As duas outras entrevistas foram impressas. A primeira no número cinco (lançado há dias em Lisboa, na Fundação José Saramago) de uma curiosa aventura que é Suroeste, revista de Badajoz dedicada às literaturas ibéricas. Trata-se de “Soy una persona que llega al final de la vida e no sabe más que lo que sabia cuando era muchacho”, texto assinado por Luis Sáez Delgado (Suroeste, nº 5, 2015, pp. 188-196) que consegue a improvável façanha de acrescentar bastantes coisas a todas as entrevistas anteriores de Eduardo Lourenço. Mérito do entrevistado? Sem dúvida, pois conversar com o ensaísta é sempre uma experiência refrescante, tal a vivacidade e a curiosidade infatigáveis que, quase sempre, Eduardo Lourenço, apesar dos seus noventa e dois anos, continua a exibir. E naquele dia de agosto do ano passado em Lisboa, o autor de Pessoa Revisitado estava sem dúvida em plena forma. Mas mérito também inegavelmente do entrevistador que, para além de revelar uma rara capacidade de escuta – talvez o segredo da entrevista resida mais em ouvir o que o entrevistado diz do que em arrancar-lhe as respostas que se pretende que ele dê –, denuncia um vasto e profundo conhecimento do pensamento e da figura de Eduardo Lourenço. “Soy una persona que llega…” não é apenas uma introdução de Eduardo Lourenço ao leitor ibérico – e só isso já não seria, obviamente, pouco… – mas é, desde já, um elemento insubstituível na fascinante deriva sem fim que é a obra do ensaísta português.

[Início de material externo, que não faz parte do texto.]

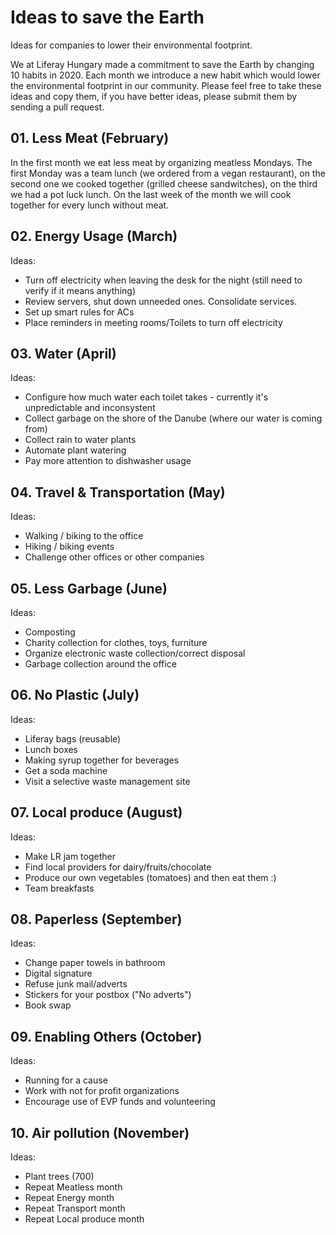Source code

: # Ideas to save the Earth
Ideas for companies to lower their environmental footprint.

We at Liferay Hungary made a commitment to save the Earth by changing 10 habits in 2020. Each month we introduce a new habit which would lower the environmental footprint in our community. Please feel free to take these ideas and copy them, if you have better ideas, please submit them by sending a pull request.

## 01. Less Meat (February)
In the first month we eat less meat by organizing meatless Mondays. The first Monday was a team lunch (we ordered from a vegan restaurant), on the second one we cooked together (grilled cheese sandwitches), on the third we had a pot luck lunch. On the last week of the month we will cook together for every lunch without meat.

## 02. Energy Usage (March)
Ideas:
 - Turn off electricity when leaving the desk for the night (still need to verify if it means anything)
 - Review servers, shut down unneeded ones. Consolidate services.
 - Set up smart rules for ACs
 - Place reminders in meeting rooms/Toilets to turn off electricity
 
## 03. Water (April)
Ideas:
 - Configure how much water each toilet takes - currently it's unpredictable and inconsystent
 - Collect garbage on the shore of the Danube (where our water is coming from)
 - Collect rain to water plants
 - Automate plant watering
 - Pay more attention to dishwasher usage

## 04. Travel & Transportation (May)
Ideas:
 - Walking / biking to the office
 - Hiking / biking events
 - Challenge other offices or other companies
 
## 05. Less Garbage (June)
Ideas:
 - Composting
 - Charity collection for clothes, toys, furniture
 - Organize electronic waste collection/correct disposal
 - Garbage collection around the office
 
## 06. No Plastic (July)
Ideas:
 - Liferay bags (reusable)
 - Lunch boxes
 - Making syrup together for beverages
 - Get a soda machine
 - Visit a selective waste management site

## 07. Local produce (August)
Ideas:
 - Make LR jam together
 - Find local providers for dairy/fruits/chocolate
 - Produce our own vegetables (tomatoes) and then eat them :)
 - Team breakfasts
 
## 08. Paperless (September)
Ideas:
 - Change paper towels in bathroom
 - Digital signature
 - Refuse junk mail/adverts
 - Stickers for your postbox ("No adverts")
 - Book swap

## 09. Enabling Others (October)
Ideas:
 - Running for a cause
 - Work with not for profit organizations
 - Encourage use of EVP funds and volunteering
 
## 10. Air pollution (November)
Ideas:
 - Plant trees (700)
 - Repeat Meatless month
 - Repeat Energy month
 - Repeat Transport month
 - Repeat Local produce month
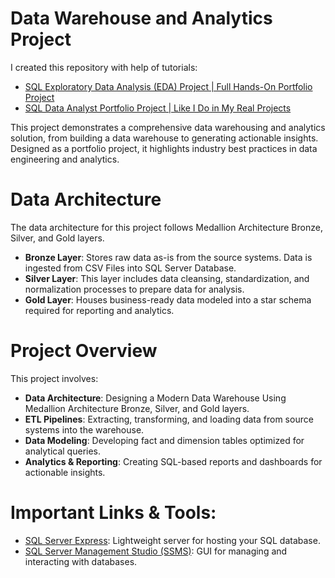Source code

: # Data Warehouse and Analytics Project
I created this repository with help of tutorials:
- [SQL Exploratory Data Analysis (EDA) Project | Full Hands-On Portfolio Project](https://www.youtube.com/watch?v=2jGhQpbzHes)
- [SQL Data Analyst Portfolio Project | Like I Do in My Real Projects](https://www.youtube.com/watch?v=6cJ5Ji8zSDg)

This project demonstrates a comprehensive data warehousing and analytics solution, from building a data warehouse to generating actionable insights. Designed as a portfolio project, it highlights industry best practices in data engineering and analytics.
# Data Architecture
The data architecture for this project follows Medallion Architecture Bronze, Silver, and Gold layers.
- **Bronze Layer**: Stores raw data as-is from the source systems. Data is ingested from CSV Files into SQL Server Database.
- **Silver Layer**: This layer includes data cleansing, standardization, and normalization processes to prepare data for analysis.
- **Gold Layer**: Houses business-ready data modeled into a star schema required for reporting and analytics.
# Project Overview
This project involves:
- **Data Architecture**: Designing a Modern Data Warehouse Using Medallion Architecture Bronze, Silver, and Gold layers.
- **ETL Pipelines**: Extracting, transforming, and loading data from source systems into the warehouse.
- **Data Modeling**: Developing fact and dimension tables optimized for analytical queries.
- **Analytics & Reporting**: Creating SQL-based reports and dashboards for actionable insights.
#  Important Links & Tools:
- [SQL Server Express](https://www.microsoft.com/en-us/sql-server/sql-server-downloads): Lightweight server for hosting your SQL database.
- [SQL Server Management Studio (SSMS)](https://learn.microsoft.com/en-us/ssms/download-sql-server-management-studio-ssms?view=sql-server-ver16): GUI for managing and interacting with databases.
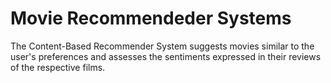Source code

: # Movie Recommendeder Systems

The Content-Based Recommender System suggests movies similar to the user's preferences and assesses the sentiments expressed in their reviews of the respective films.

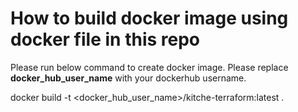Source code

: # How to build docker image using docker file in this repo

Please run below command to create docker image. Please replace **docker_hub_user_name** with your dockerhub username. 

docker build -t <docker_hub_user_name>/kitche-terraform:latest .
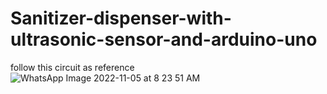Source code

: # Sanitizer-dispenser-with-ultrasonic-sensor-and-arduino-uno

follow this circuit as reference ![WhatsApp Image 2022-11-05 at 8 23 51 AM](https://user-images.githubusercontent.com/109905492/200098044-8758542b-c4bf-44f3-8fba-0741f0e24340.jpeg)

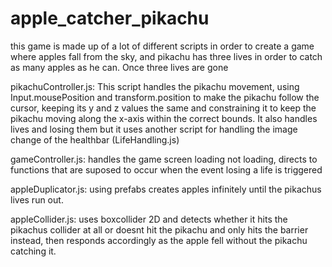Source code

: # apple_catcher_pikachu

this game is made up of a lot of different scripts in order to create a game where apples fall from the sky, and pikachu has three lives in order to catch as many apples as he can. Once three lives are gone

pikachuController.js:
This script handles the pikachu movement, using Input.mousePosition and transform.position to make the pikachu follow the cursor, keeping its y and z values the same and constraining it to keep the pikachu moving along the x-axis within the correct bounds.
It also handles lives and losing them but it uses another script for handling the image change of the healthbar
(LifeHandling.js)

gameController.js:
handles the game screen loading not loading, directs to functions that are suposed to occur when the event losing a life is triggered

appleDuplicator.js:
using prefabs creates apples infinitely until the pikachus lives run out.

appleCollider.js:
uses boxcollider 2D and detects whether it hits the pikachus collider at all or doesnt hit the pikachu and only hits the barrier instead, then responds accordingly as the apple fell without the pikachu catching it.


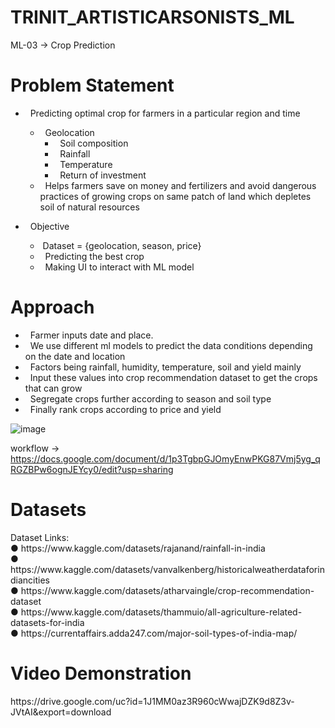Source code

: # TRINIT_ARTISTICARSONISTS_ML
ML-03 -> Crop Prediction

<h1>Problem Statement</h1>

- &nbsp; Predicting optimal crop for farmers in a particular region and time
  - &nbsp; Geolocation
      - &nbsp; Soil composition
      - &nbsp; Rainfall
      - &nbsp; Temperature
      - &nbsp; Return of investment
  - &nbsp; Helps farmers save on money and fertilizers and
  avoid dangerous practices of growing crops on same patch of land
  which depletes soil of natural resources

- &nbsp; Objective
  - &nbsp;Dataset = {geolocation, season, price}
  - &nbsp; Predicting the best crop
  - &nbsp; Making UI to interact with ML model
  
  
<h1>Approach</h1>

- &nbsp; Farmer inputs date and place.
- &nbsp; We use different ml models to predict the data conditions depending on the date and location
- &nbsp; Factors being rainfall, humidity, temperature, soil and yield mainly
- &nbsp; Input these values into crop recommendation dataset to get the crops that can grow
- &nbsp; Segregate crops further according to season and soil type
- &nbsp; Finally rank crops according to price and yield

![image](https://user-images.githubusercontent.com/68073887/218293821-91fba446-a72c-4fdd-a810-c10c4a5fafc4.png)

workflow -> https://docs.google.com/document/d/1p3TgbpGJOmyEnwPKG87Vmj5yg_qRGZBPw6ognJEYcy0/edit?usp=sharing


<h1>Datasets</h1>
Dataset Links: <br>
● https://www.kaggle.com/datasets/rajanand/rainfall-in-india <br>
● https://www.kaggle.com/datasets/vanvalkenberg/historicalweatherdataforindiancities <br>
● https://www.kaggle.com/datasets/atharvaingle/crop-recommendation-dataset <br>
● https://www.kaggle.com/datasets/thammuio/all-agriculture-related-datasets-for-india <br>
● https://currentaffairs.adda247.com/major-soil-types-of-india-map/

<h1>Video Demonstration</h1>
https://drive.google.com/uc?id=1J1MM0az3R960cWwajDZK9d8Z3v-JVtAI&export=download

Não menos significativa é a recentíssima obra de Ana Nascimento Piedade Em Diálogo com Eduardo Lourenço (Gradiva, 2015) e cujo lançamento lisboeta se realiza esta tarde no Centro Nacional de Cultura. Trata-se de um livro de duzentas e sessenta e nove páginas que transcreve um diálogo realizado entre ambos em Vence entre dois e seis de Abril de 2007 e que, só agora, Ana Nascimento Piedade pôde passar a livro. Ora, é neste passar a livro que talvez surjam algumas das maiores dificuldades do projecto. Claro que a autora admite que «foi necessário eliminar e/ou adaptar uma soma considerável de traços de oralidade» (p. 9) e também acrescenta «que as provas de todo o texto que compõe o livro foram integralmente revistas pelo Professor Eduardo Lourenço» (ibid.). Mas a verdade é que o leitor do livro sente algum incómodo com «as inúmeras marcas de oralidade do texto» (ibid.) e a (nem sempre muito atenta) revisão do texto não garante amiúde que o pensamento de Eduardo Lourenço seja expresso com a clareza necessária, dificultando assim uma das possíveis tarefas do volume: apresentar a obra de Eduardo Lourenço a quem nunca tenha lido uma linha do ensaísta. Por outro lado, quem já conhece parte significativa dos livros de Eduardo Lourenço sente algum desapontamento com este Em Diálogo com… À parte as deliciosas páginas consagradas a Dom Quixote (pp. 145-150), um belo poema inédito inspirado numa cantata de Bach (pp. 232-233) e a não totalmente desconhecida estória sobre o pai de Júlio Diniz (contada pelo… pai de Eduardo Lourenço!) (153-155), poucas novidades importantes aí se podem encontrar acerca do autor de Fernando Rei da Nossa Baviera. O que, naturalmente, é uma pena.
E, no entanto, há certas frases de Eduardo Lourenço que, só por si, parecem justificar todos os livros. Por exemplo, esta: «A poesia é fundamentalmente jogo. É um jogo superior, mas é jogo, enquanto a intenção de um discurso historiográfico, de um discurso de uma crónica, da ficção, no sentido tradicional do termo, é contar qualquer coisa em que é essencial perceber o que está antes, o que está depois e o que vem a seguir. Portanto, a poesia liberta-se ou pode libertar-se dessa espécie de código no nosso relacionamento realmente com o tempo. É por isso que eu lhe dou tanta importância» (p. 131).